Class ${\rm I}_{{\rm B}}$ phosphoinositide 3-kinase γ (PI3Kγ) elicits various immunologic and cardiovascular responses; however, the molecular basis for this signal heterogeneity is unclear. PI3Kγ consists of a catalytic p110γ and a regulatory ${\rm p}87^{{\rm PIKAP}}$ (p87, also p84) or p101 subunit. Hitherto p87 and p101 are generally assumed to exhibit redundant functions in receptor-induced and G protein βγ (Gβγ)-mediated PI3Kγ regulation. Here we investigated the molecular mechanism for receptor-dependent p87/p110γ activation. By analyzing GFP-tagged proteins expressed in HEK293 cells, PI3Kγ-complemented bone marrow-derived mast cells (BMMCs) from ${\rm p}110\gamma ^{\text{-}/\text{-}}$ mice, and purified recombinant proteins reconstituted to lipid vesicles, we elucidated a novel pathway of p87-dependent, G protein-coupled receptor (GPCR)-induced PI3Kγ activation. Although p101 strongly interacted with Gβγ, thereby mediating PI3Kγ membrane recruitment and stimulation, p87 exhibited only a weak interaction, resulting in modest kinase activation and lack of membrane recruitment.

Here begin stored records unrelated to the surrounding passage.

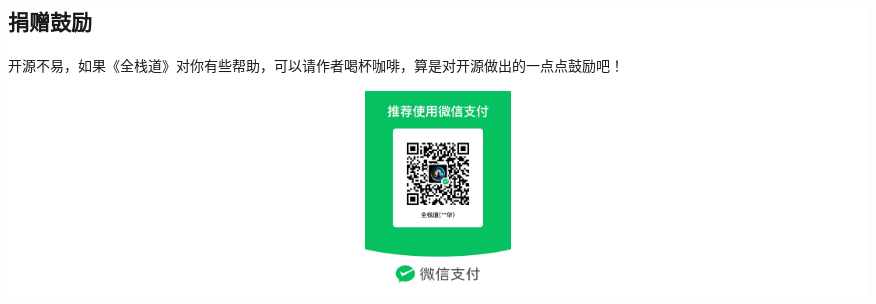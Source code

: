 ## 捐赠鼓励
开源不易，如果《全栈道》对你有些帮助，可以请作者喝杯咖啡，算是对开源做出的一点点鼓励吧！
<div style="text-align: center"><img src="../images/打赏.jpg" style="max-height: 200px;width: auto;"></div>

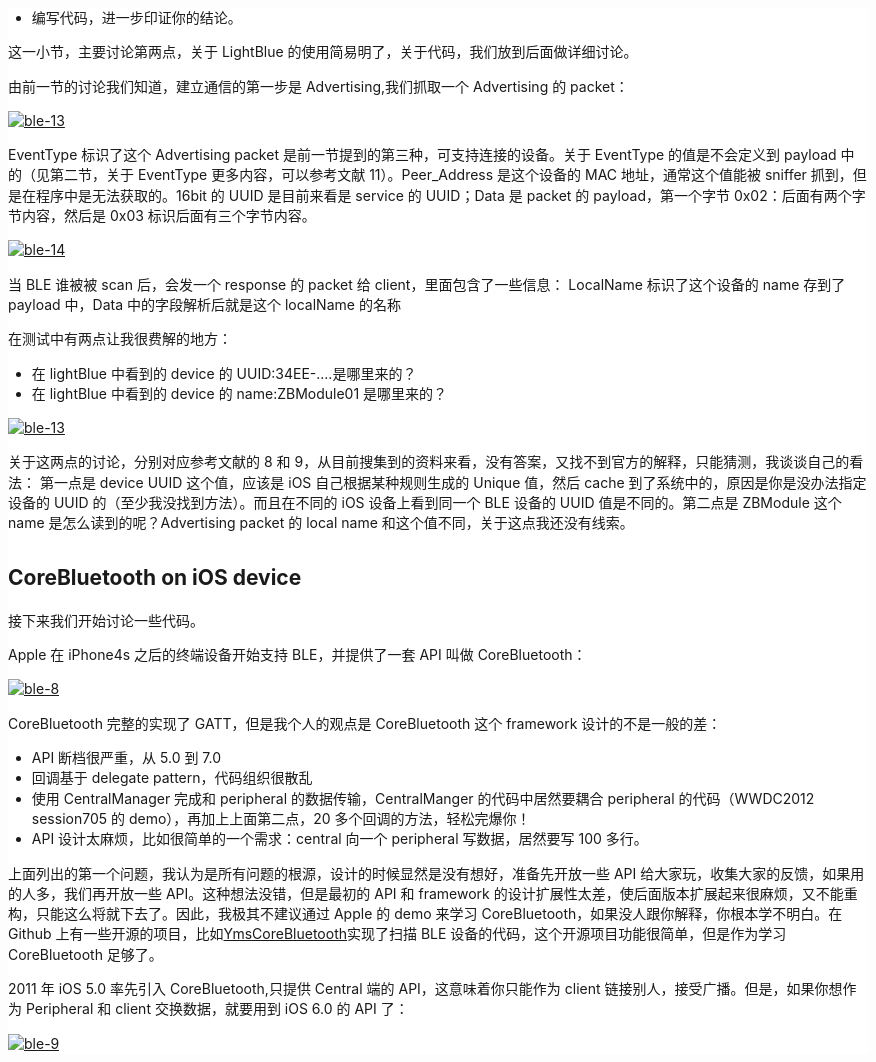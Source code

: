 </div>

- 编写代码，进一步印证你的结论。

这一小节，主要讨论第两点，关于 LightBlue 的使用简易明了，关于代码，我们放到后面做详细讨论。

由前一节的讨论我们知道，建立通信的第一步是 Advertising,我们抓取一个 Advertising 的 packet：

<a href="/assets/images/2014/03/ble-131.png"><img src="{{site.baseurl}}/assets/images/2014/03/ble-131.png" alt="ble-13" width="453" height="253" class="alignnone size-full wp-image-1178" /></a>

EventType 标识了这个 Advertising packet 是前一节提到的第三种，可支持连接的设备。关于 EventType 的值是不会定义到 payload 中的（见第二节，关于 EventType 更多内容，可以参考文献 11）。Peer_Address 是这个设备的 MAC 地址，通常这个值能被 sniffer 抓到，但是在程序中是无法获取的。16bit 的 UUID 是目前来看是 service 的 UUID；Data 是 packet 的 payload，第一个字节 0x02：后面有两个字节内容，然后是 0x03 标识后面有三个字节内容。

<a href="/assets/images/2014/03/ble-14.png"><img src="{{site.baseurl}}/assets/images/2014/03/ble-14.png" alt="ble-14" width="692" height="239" class="alignnone size-full wp-image-1180" /></a>

当 BLE 谁被被 scan 后，会发一个 response 的 packet 给 client，里面包含了一些信息：
LocalName 标识了这个设备的 name 存到了 payload 中，Data 中的字段解析后就是这个 localName 的名称

在测试中有两点让我很费解的地方：

- 在 lightBlue 中看到的 device 的 UUID:34EE-....是哪里来的？
- 在 lightBlue 中看到的 device 的 name:ZBModule01 是哪里来的？

<a href="/assets/images/2014/03/ble-13.png"><img src="{{site.baseurl}}/assets/images/2014/03/ble-13.png" alt="ble-13" width="389" height="188" class="alignnone size-full wp-image-1166" /></a>

关于这两点的讨论，分别对应参考文献的 8 和 9，从目前搜集到的资料来看，没有答案，又找不到官方的解释，只能猜测，我谈谈自己的看法：
第一点是 device UUID 这个值，应该是 iOS 自己根据某种规则生成的 Unique 值，然后 cache 到了系统中的，原因是你是没办法指定设备的 UUID 的（至少我没找到方法）。而且在不同的 iOS 设备上看到同一个 BLE 设备的 UUID 值是不同的。第二点是 ZBModule 这个 name 是怎么读到的呢？Advertising packet 的 local name 和这个值不同，关于这点我还没有线索。

## CoreBluetooth on iOS device

接下来我们开始讨论一些代码。

Apple 在 iPhone4s 之后的终端设备开始支持 BLE，并提供了一套 API 叫做 CoreBluetooth：

<a href="/assets/images/2014/03/ble-8.png"><img src="{{site.baseurl}}/assets/images/2014/03/ble-8.png" alt="ble-8" width="242" height="213" class="alignnone size-full wp-image-1120" /></a>

CoreBluetooth 完整的实现了 GATT，但是我个人的观点是 CoreBluetooth 这个 framework 设计的不是一般的差：

- API 断档很严重，从 5.0 到 7.0
- 回调基于 delegate pattern，代码组织很散乱
- 使用 CentralManager 完成和 peripheral 的数据传输，CentralManger 的代码中居然要耦合 peripheral 的代码（WWDC2012 session705 的 demo），再加上上面第二点，20 多个回调的方法，轻松完爆你！
- API 设计太麻烦，比如很简单的一个需求：central 向一个 peripheral 写数据，居然要写 100 多行。

上面列出的第一个问题，我认为是所有问题的根源，设计的时候显然是没有想好，准备先开放一些 API 给大家玩，收集大家的反馈，如果用的人多，我们再开放一些 API。这种想法没错，但是最初的 API 和 framework 的设计扩展性太差，使后面版本扩展起来很麻烦，又不能重构，只能这么将就下去了。因此，我极其不建议通过 Apple 的 demo 来学习 CoreBluetooth，如果没人跟你解释，你根本学不明白。在 Github 上有一些开源的项目，比如<a href="https://github.com/kickingvegas/YmsCoreBluetooth/blob/master/Deanna/Deanna-Info.plist">YmsCoreBluetooth</a>实现了扫描 BLE 设备的代码，这个开源项目功能很简单，但是作为学习 CoreBluetooth 足够了。

2011 年 iOS 5.0 率先引入 CoreBluetooth,只提供 Central 端的 API，这意味着你只能作为 client 链接别人，接受广播。但是，如果你想作为 Peripheral 和 client 交换数据，就要用到 iOS 6.0 的 API 了：

<a href="/assets/images/2014/03/ble-9.png"><img src="{{site.baseurl}}/assets/images/2014/03/ble-9.png" alt="ble-9" width="443" height="156" class="alignnone size-full wp-image-1130" /></a>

Surprisingly, Ras-GTP substituted the missing Gβγ-dependent membrane recruitment of p87/p110γ by direct interaction with p110γ, suggesting the indispensability of Ras for activation of p87/p110γ. Consequently, interference with Ras signaling indeed selectively blocked p87/p110γ, but not p101/p110γ, kinase activity in HEK293 and BMMC cells, revealing an important crosstalk between monomeric and trimeric G proteins for p87/p110γ activation. Our data display distinct signaling requirements of p87 and p101, conferring signaling specificity to PI3Kγ that could open up new possibilities for therapeutic intervention.